INSTRUCTIONS FOR THE TASK: Give back the entire listing that follows, exactly.

DATA SHOWN:
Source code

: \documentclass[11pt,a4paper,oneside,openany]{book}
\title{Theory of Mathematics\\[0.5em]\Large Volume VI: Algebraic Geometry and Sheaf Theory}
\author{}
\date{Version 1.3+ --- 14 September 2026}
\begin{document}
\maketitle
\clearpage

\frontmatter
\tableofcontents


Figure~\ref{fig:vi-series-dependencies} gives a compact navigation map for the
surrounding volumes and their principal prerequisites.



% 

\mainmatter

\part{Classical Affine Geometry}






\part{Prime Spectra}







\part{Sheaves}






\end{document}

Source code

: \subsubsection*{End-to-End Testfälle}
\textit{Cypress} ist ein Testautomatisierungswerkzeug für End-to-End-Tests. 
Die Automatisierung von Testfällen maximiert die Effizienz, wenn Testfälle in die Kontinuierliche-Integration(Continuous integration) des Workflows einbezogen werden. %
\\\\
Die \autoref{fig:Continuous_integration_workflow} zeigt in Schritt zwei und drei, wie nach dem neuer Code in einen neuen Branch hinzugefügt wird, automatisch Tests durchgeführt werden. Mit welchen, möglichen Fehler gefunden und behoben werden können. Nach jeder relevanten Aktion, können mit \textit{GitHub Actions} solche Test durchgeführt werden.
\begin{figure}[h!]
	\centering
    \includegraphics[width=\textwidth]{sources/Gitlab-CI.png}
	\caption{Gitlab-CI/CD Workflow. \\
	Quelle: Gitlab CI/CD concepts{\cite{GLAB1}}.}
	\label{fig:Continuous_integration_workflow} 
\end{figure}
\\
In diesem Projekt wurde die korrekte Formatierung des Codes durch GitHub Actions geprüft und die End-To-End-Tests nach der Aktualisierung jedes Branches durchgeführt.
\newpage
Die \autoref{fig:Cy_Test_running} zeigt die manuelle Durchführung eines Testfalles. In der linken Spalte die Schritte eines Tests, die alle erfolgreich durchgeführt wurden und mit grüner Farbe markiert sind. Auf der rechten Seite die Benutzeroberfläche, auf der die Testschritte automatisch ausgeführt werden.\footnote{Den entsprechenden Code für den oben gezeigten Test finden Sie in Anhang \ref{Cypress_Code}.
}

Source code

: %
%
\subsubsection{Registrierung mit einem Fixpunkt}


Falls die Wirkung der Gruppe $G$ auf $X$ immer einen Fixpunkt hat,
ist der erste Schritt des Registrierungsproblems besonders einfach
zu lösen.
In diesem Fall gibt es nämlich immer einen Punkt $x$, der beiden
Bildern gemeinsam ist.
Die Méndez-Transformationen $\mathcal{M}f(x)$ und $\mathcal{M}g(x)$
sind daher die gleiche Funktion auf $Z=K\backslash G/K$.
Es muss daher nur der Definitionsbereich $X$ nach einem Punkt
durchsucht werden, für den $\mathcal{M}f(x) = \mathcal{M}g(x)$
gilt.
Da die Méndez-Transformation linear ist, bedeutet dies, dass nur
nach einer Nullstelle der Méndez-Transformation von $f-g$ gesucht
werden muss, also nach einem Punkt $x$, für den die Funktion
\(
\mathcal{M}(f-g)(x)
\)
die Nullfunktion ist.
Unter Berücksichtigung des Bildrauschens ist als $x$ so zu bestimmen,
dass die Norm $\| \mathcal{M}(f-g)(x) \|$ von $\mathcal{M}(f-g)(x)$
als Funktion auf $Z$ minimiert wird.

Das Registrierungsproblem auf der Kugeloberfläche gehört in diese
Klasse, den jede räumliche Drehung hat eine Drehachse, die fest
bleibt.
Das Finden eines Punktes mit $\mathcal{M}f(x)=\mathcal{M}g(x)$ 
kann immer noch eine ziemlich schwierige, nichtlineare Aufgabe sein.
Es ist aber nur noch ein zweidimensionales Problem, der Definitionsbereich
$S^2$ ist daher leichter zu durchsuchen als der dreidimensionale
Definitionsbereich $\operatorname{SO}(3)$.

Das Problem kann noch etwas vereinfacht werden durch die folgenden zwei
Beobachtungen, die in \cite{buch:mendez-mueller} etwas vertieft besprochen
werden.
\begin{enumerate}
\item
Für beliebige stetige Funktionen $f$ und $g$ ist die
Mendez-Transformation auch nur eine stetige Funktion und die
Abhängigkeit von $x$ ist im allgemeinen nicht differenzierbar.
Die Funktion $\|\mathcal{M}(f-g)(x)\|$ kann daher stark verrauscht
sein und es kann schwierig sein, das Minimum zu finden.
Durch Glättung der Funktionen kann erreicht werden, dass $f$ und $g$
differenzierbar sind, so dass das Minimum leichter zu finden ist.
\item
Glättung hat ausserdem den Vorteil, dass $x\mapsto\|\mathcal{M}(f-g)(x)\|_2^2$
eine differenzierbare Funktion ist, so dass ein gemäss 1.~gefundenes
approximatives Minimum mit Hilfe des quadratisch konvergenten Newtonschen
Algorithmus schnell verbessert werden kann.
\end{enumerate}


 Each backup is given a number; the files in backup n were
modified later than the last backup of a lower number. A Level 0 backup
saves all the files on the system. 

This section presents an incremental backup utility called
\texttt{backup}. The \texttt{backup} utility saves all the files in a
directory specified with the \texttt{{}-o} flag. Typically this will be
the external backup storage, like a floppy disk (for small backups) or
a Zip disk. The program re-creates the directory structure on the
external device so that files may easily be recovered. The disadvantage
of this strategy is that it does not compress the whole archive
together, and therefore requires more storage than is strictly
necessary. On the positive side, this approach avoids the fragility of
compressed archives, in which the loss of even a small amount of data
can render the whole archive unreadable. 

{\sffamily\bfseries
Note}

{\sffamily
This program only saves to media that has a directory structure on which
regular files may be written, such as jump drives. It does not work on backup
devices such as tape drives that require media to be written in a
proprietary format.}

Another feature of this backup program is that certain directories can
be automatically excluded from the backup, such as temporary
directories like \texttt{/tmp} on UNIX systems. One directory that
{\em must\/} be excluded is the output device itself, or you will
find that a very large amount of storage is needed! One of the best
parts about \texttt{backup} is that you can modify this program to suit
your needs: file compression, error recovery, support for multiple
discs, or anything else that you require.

OUTPUT BELOW:
Source code

: \documentclass[11pt,a4paper,oneside,openany]{book}
\title{Theory of Mathematics\\[0.5em]\Large Volume VI: Algebraic Geometry and Sheaf Theory}
\author{}
\date{Version 1.3+ --- 14 September 2026}
\begin{document}
\maketitle
\clearpage

\frontmatter
\tableofcontents


Figure~\ref{fig:vi-series-dependencies} gives a compact navigation map for the
surrounding volumes and their principal prerequisites.



% 

\mainmatter

\part{Classical Affine Geometry}






\part{Prime Spectra}







\part{Sheaves}






\end{document}

Source code

: \subsubsection*{End-to-End Testfälle}
\textit{Cypress} ist ein Testautomatisierungswerkzeug für End-to-End-Tests. 
Die Automatisierung von Testfällen maximiert die Effizienz, wenn Testfälle in die Kontinuierliche-Integration(Continuous integration) des Workflows einbezogen werden. %
\\\\
Die \autoref{fig:Continuous_integration_workflow} zeigt in Schritt zwei und drei, wie nach dem neuer Code in einen neuen Branch hinzugefügt wird, automatisch Tests durchgeführt werden. Mit welchen, möglichen Fehler gefunden und behoben werden können. Nach jeder relevanten Aktion, können mit \textit{GitHub Actions} solche Test durchgeführt werden.
\begin{figure}[h!]
	\centering
    \includegraphics[width=\textwidth]{sources/Gitlab-CI.png}
	\caption{Gitlab-CI/CD Workflow. \\
	Quelle: Gitlab CI/CD concepts{\cite{GLAB1}}.}
	\label{fig:Continuous_integration_workflow} 
\end{figure}
\\
In diesem Projekt wurde die korrekte Formatierung des Codes durch GitHub Actions geprüft und die End-To-End-Tests nach der Aktualisierung jedes Branches durchgeführt.
\newpage
Die \autoref{fig:Cy_Test_running} zeigt die manuelle Durchführung eines Testfalles. In der linken Spalte die Schritte eines Tests, die alle erfolgreich durchgeführt wurden und mit grüner Farbe markiert sind. Auf der rechten Seite die Benutzeroberfläche, auf der die Testschritte automatisch ausgeführt werden.\footnote{Den entsprechenden Code für den oben gezeigten Test finden Sie in Anhang \ref{Cypress_Code}.
}

Source code

: %
%
\subsubsection{Registrierung mit einem Fixpunkt}


Falls die Wirkung der Gruppe $G$ auf $X$ immer einen Fixpunkt hat,
ist der erste Schritt des Registrierungsproblems besonders einfach
zu lösen.
In diesem Fall gibt es nämlich immer einen Punkt $x$, der beiden
Bildern gemeinsam ist.
Die Méndez-Transformationen $\mathcal{M}f(x)$ und $\mathcal{M}g(x)$
sind daher die gleiche Funktion auf $Z=K\backslash G/K$.
Es muss daher nur der Definitionsbereich $X$ nach einem Punkt
durchsucht werden, für den $\mathcal{M}f(x) = \mathcal{M}g(x)$
gilt.
Da die Méndez-Transformation linear ist, bedeutet dies, dass nur
nach einer Nullstelle der Méndez-Transformation von $f-g$ gesucht
werden muss, also nach einem Punkt $x$, für den die Funktion
\(
\mathcal{M}(f-g)(x)
\)
die Nullfunktion ist.
Unter Berücksichtigung des Bildrauschens ist als $x$ so zu bestimmen,
dass die Norm $\| \mathcal{M}(f-g)(x) \|$ von $\mathcal{M}(f-g)(x)$
als Funktion auf $Z$ minimiert wird.

Das Registrierungsproblem auf der Kugeloberfläche gehört in diese
Klasse, den jede räumliche Drehung hat eine Drehachse, die fest
bleibt.
Das Finden eines Punktes mit $\mathcal{M}f(x)=\mathcal{M}g(x)$ 
kann immer noch eine ziemlich schwierige, nichtlineare Aufgabe sein.
Es ist aber nur noch ein zweidimensionales Problem, der Definitionsbereich
$S^2$ ist daher leichter zu durchsuchen als der dreidimensionale
Definitionsbereich $\operatorname{SO}(3)$.

Das Problem kann noch etwas vereinfacht werden durch die folgenden zwei
Beobachtungen, die in \cite{buch:mendez-mueller} etwas vertieft besprochen
werden.
\begin{enumerate}
\item
Für beliebige stetige Funktionen $f$ und $g$ ist die
Mendez-Transformation auch nur eine stetige Funktion und die
Abhängigkeit von $x$ ist im allgemeinen nicht differenzierbar.
Die Funktion $\|\mathcal{M}(f-g)(x)\|$ kann daher stark verrauscht
sein und es kann schwierig sein, das Minimum zu finden.
Durch Glättung der Funktionen kann erreicht werden, dass $f$ und $g$
differenzierbar sind, so dass das Minimum leichter zu finden ist.
\item
Glättung hat ausserdem den Vorteil, dass $x\mapsto\|\mathcal{M}(f-g)(x)\|_2^2$
eine differenzierbare Funktion ist, so dass ein gemäss 1.~gefundenes
approximatives Minimum mit Hilfe des quadratisch konvergenten Newtonschen
Algorithmus schnell verbessert werden kann.
\end{enumerate}


 Each backup is given a number; the files in backup n were
modified later than the last backup of a lower number. A Level 0 backup
saves all the files on the system. 

This section presents an incremental backup utility called
\texttt{backup}. The \texttt{backup} utility saves all the files in a
directory specified with the \texttt{{}-o} flag. Typically this will be
the external backup storage, like a floppy disk (for small backups) or
a Zip disk. The program re-creates the directory structure on the
external device so that files may easily be recovered. The disadvantage
of this strategy is that it does not compress the whole archive
together, and therefore requires more storage than is strictly
necessary. On the positive side, this approach avoids the fragility of
compressed archives, in which the loss of even a small amount of data
can render the whole archive unreadable. 

{\sffamily\bfseries
Note}

{\sffamily
This program only saves to media that has a directory structure on which
regular files may be written, such as jump drives. It does not work on backup
devices such as tape drives that require media to be written in a
proprietary format.}

Another feature of this backup program is that certain directories can
be automatically excluded from the backup, such as temporary
directories like \texttt{/tmp} on UNIX systems. One directory that
{\em must\/} be excluded is the output device itself, or you will
find that a very large amount of storage is needed! One of the best
parts about \texttt{backup} is that you can modify this program to suit
your needs: file compression, error recovery, support for multiple
discs, or anything else that you require.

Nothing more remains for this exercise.